All these experiences helped shape my thinking about, and commitment to, leadership because people started to turn to me to lead. I had the right attitude throughout these early years. However, there came a period in college when I lost my way.
My attendance at Purdue was facilitated by an Army ROTC scholarship, at a time when the Vietnam War was stoking nationwide protests across nearly every college campus. Compared to other campuses, Purdue was a fairly conservative school, but we had a chapter of the Students for Democratic Society (SDS), and they regularly protested the war on the mall or at the Armory.
I had mixed feelings about the war when I arrived at Purdue in 1969, having spent most of my high school years in Europe—insulated from the anti-war movement. But since I had an ROTC scholarship and my dad was retiring from the Air Force and starting law school about the same time I entered college, I felt an obligation to stay in a program that was paying my way. I also worked 4 hours each evening (Monday – Friday) as a janitor, cleaning the second floor of the university library to help make ends meet. Then an unfortunate event happened.

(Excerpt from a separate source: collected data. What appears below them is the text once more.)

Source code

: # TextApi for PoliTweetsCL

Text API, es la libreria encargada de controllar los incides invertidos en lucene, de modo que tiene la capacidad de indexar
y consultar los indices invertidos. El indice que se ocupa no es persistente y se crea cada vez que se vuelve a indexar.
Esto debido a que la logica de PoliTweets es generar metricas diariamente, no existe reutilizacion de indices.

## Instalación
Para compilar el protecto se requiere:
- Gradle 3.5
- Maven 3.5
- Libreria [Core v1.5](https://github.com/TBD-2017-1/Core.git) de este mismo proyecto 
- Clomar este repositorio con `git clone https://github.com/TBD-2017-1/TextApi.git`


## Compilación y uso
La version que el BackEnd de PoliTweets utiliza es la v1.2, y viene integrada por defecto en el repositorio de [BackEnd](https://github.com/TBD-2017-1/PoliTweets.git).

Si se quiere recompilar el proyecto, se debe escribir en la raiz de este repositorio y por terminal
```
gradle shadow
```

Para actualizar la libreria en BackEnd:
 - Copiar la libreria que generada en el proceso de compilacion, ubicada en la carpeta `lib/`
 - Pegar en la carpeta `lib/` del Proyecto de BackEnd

Because of my student government activities, my leadership role in the fraternity, and my work schedule (combined with ambivalence about the war), I didn’t participate in any ROTC activities outside the classroom. Just walking across campus in uniform to attend military drills drew unwanted attention. So, when the annual Army ROTC awards ceremony occurred in the spring of my freshman year (1970), and knowing that I was not an award recipient, I decided to skip the ceremony and attend the SDS rally in the mall instead.
Not my brightest moment…
That day, after chanting “1-2-3-4, we don’t want your F*#king War!” over and over again, a growing crowd of about 1,000 decided to march on the Armory, where the ROTC awards ceremony had been moved to insulate it from the protests.
I followed the crowd.
Upon arriving at the armory, they broke open the large truck-sized doors and entered, chanting loud and strong. State troopers in riot gear soon arrived to keep the protesters away from the formation of cadets.
I was not an active protest participant, and naively thought of myself as being in some kind of “intellectual exercise,” but one of my instructors saw me, that day. He called me in the following morning and told me that my scholarship was being put on probation.
This was a wakeup call for me, and it began the reshaping of my attitude. I had to decide which side to be on. I came to realize that I wanted to be a leader more than a protestor. Like some other Americans, I may have thought that the Vietnam War was ill-advised, but I also realized that there were alternative ways to make my mark on the world.
When ROTC summer camp training rolled around between my junior and senior year, I spent nine weeks at Fort Riley and did well enough to become the third ranking cadet at Purdue during my senior year. Upon graduation from Purdue in 1973, I was one of six cadets designated a Distinguished Military Graduate.
So, what should you take from this ROTC experience? In a nutshell: attitude counts. A lot.
There’s something to be said about the off-repeated mantra that “you can be whatever you want to be.” That said, all aspects of character: ambition, perseverance, self-awareness, empathy, humility, integrity, and always taking seriously the responsibility of being a leader—often while sacrificing personal welfare or gain—are required if you’re to be the best you can be. You need building blocks to realize that dream. During those early years at Purdue—at least as it applied to an Army career—I lacked ambition, a good self-awareness, and perseverance. I lacked “grit.”
I simply knew that I owed four years to the Army after graduation because of my scholarship, but after that, I thought I could move on to something else.
Once I finally decided to “get on board,” my ambition, perseverance, and self-awareness kicked into high gear.
I then adjusted my attitude, and a 4-year commitment turned into a 30-year career.